■ **ABOUT THIS EXERCISE**
Every record that follows must be returned word for word.

■ **RECORDS PROVIDED**
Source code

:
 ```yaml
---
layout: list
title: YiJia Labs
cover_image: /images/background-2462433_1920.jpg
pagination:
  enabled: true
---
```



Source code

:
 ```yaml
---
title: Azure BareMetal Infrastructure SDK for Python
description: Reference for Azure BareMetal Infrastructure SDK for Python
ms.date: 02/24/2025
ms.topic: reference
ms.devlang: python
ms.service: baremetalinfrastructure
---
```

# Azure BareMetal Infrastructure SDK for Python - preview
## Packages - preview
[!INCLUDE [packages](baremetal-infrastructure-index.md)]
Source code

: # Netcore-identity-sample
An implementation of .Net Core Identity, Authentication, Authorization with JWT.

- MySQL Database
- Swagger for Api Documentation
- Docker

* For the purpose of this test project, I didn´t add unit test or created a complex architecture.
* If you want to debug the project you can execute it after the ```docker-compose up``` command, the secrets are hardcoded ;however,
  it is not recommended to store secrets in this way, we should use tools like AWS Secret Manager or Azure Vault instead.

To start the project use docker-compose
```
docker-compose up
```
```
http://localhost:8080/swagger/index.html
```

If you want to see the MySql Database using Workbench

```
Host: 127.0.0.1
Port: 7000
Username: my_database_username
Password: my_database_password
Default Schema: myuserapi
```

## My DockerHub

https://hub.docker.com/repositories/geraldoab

■ **RESULT OF THE EXERCISE**
Source code

:
 ```yaml
---
layout: list
title: YiJia Labs
cover_image: /images/background-2462433_1920.jpg
pagination:
  enabled: true
---
```



Source code

:
 ```yaml
---
title: Azure BareMetal Infrastructure SDK for Python
description: Reference for Azure BareMetal Infrastructure SDK for Python
ms.date: 02/24/2025
ms.topic: reference
ms.devlang: python
ms.service: baremetalinfrastructure
---
```

# Azure BareMetal Infrastructure SDK for Python - preview
## Packages - preview
[!INCLUDE [packages](baremetal-infrastructure-index.md)]
Source code

: # Netcore-identity-sample
An implementation of .Net Core Identity, Authentication, Authorization with JWT.

- MySQL Database
- Swagger for Api Documentation
- Docker

* For the purpose of this test project, I didn´t add unit test or created a complex architecture.
* If you want to debug the project you can execute it after the ```docker-compose up``` command, the secrets are hardcoded ;however,
  it is not recommended to store secrets in this way, we should use tools like AWS Secret Manager or Azure Vault instead.

To start the project use docker-compose
```
docker-compose up
```
```
http://localhost:8080/swagger/index.html
```

If you want to see the MySql Database using Workbench

```
Host: 127.0.0.1
Port: 7000
Username: my_database_username
Password: my_database_password
Default Schema: myuserapi
```

## My DockerHub

https://hub.docker.com/repositories/geraldoab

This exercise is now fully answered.